The Anadolu Agency said the ban, which would block access to the websites in Turkey, was ordered by a court in the southeastern city of Diyarbakir, according to the Dogan news agency. The decision came from the court, because a lawyer in Diyarbakir filed a petition saying the websites were a danger to “public order.”
Earlier, police stopped trucks leaving a pro-secular newspaper’s printing center and checked the paper’s content after it decided to print a selection of Charlie Hebdo caricatures. The paper printed a four-page selection of cartoons and articles in a show of solidarity with Charlie Hebdo.

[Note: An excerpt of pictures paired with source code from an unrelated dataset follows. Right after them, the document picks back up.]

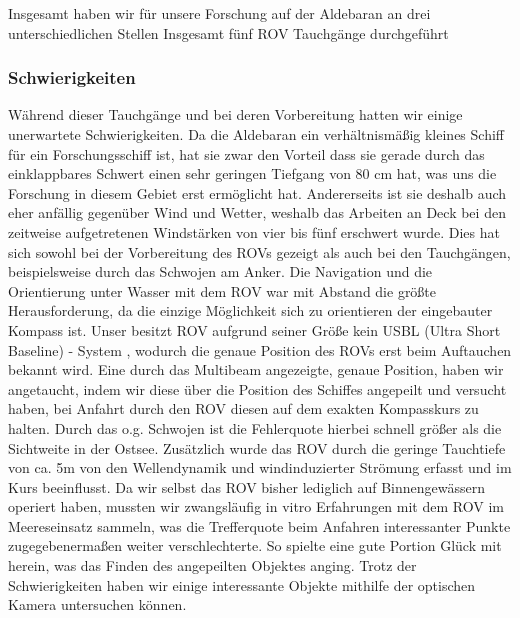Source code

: Insgesamt haben wir für unsere Forschung auf der Aldebaran an drei unterschiedlichen Stellen Insgesamt fünf ROV Tauchgänge durchgeführt 
\subsubsection{Schwierigkeiten}
Während dieser Tauchgänge und bei deren Vorbereitung hatten wir einige unerwartete Schwierigkeiten.
Da die Aldebaran ein verhältnismäßig kleines Schiff für ein Forschungsschiff ist, hat sie zwar den Vorteil dass sie gerade durch das einklappbares Schwert einen sehr geringen Tiefgang von 80 cm hat, was uns die Forschung in diesem Gebiet erst ermöglicht hat.
Andererseits ist sie deshalb auch eher anfällig gegenüber Wind und Wetter, weshalb das Arbeiten an Deck bei den zeitweise aufgetretenen Windstärken von vier bis fünf erschwert wurde.
Dies hat sich sowohl bei der Vorbereitung des ROVs gezeigt als auch bei den Tauchgängen, beispielsweise durch das Schwojen am Anker.
Die Navigation und die Orientierung unter Wasser mit dem ROV war mit Abstand die größte Herausforderung, da die einzige Möglichkeit sich zu orientieren der eingebauter Kompass ist.
Unser besitzt ROV aufgrund seiner Größe kein USBL (Ultra Short Baseline) - System , wodurch die genaue Position des ROVs erst beim Auftauchen bekannt wird.
Eine durch das Multibeam angezeigte, genaue Position, haben wir angetaucht, indem wir diese über die Position des Schiffes angepeilt und versucht haben, bei Anfahrt durch den ROV diesen auf dem exakten Kompasskurs zu halten.
Durch das o.g. Schwojen ist die Fehlerquote hierbei schnell größer als die Sichtweite in der Ostsee. Zusätzlich wurde das ROV 
durch die geringe Tauchtiefe von ca. 5m von den Wellendynamik und windinduzierter Strömung erfasst und im Kurs beeinflusst. 
Da wir selbst das ROV bisher lediglich auf Binnengewässern operiert haben, mussten wir zwangsläufig in vitro Erfahrungen mit dem ROV im Meereseinsatz sammeln, was die Trefferquote beim Anfahren interessanter Punkte zugegebenermaßen weiter verschlechterte. So spielte eine gute Portion Glück mit herein, was das Finden des angepeilten Objektes anging.
Trotz der Schwierigkeiten haben wir einige interessante Objekte mithilfe der optischen Kamera untersuchen können.\\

Cumhuriyet newspaper said police allowed distribution to proceed after thinking that the satirical French newspaper’s latest cover featuring the prophet wasn’t published. But two Cumhuriyet columnists used small, black-and-white images of the cover as their column headers in Wednesday’s issue.
It wasn’t immediately clear if the columnists’ use of the cover image escaped the attention of police.
“While preparing this selection, we respected societies’ freedoms of faith and religious sensitivities,” Cumhuriyet editor-in-chief Uktu Cakirozer said in a statement.
“There may have been some (people) who were worried that this would be an issue that would belittle religious beliefs… But I believe that people won’t think that way when they see today’s issue,” Cakirozer later told The Associated Press in an interview.
On the two columnists’ decision to use images of the cover in their columns, Cakirozer said: “That was the personal choice of our writers.”
Police intensified security outside Cumhuriyet’s headquarters and printing center as a precaution. Small groups of pro-Islamic demonstrators protested Cumhuriyet in Ankara and in the central city of Konya, the state-run Anadolu Agency reported.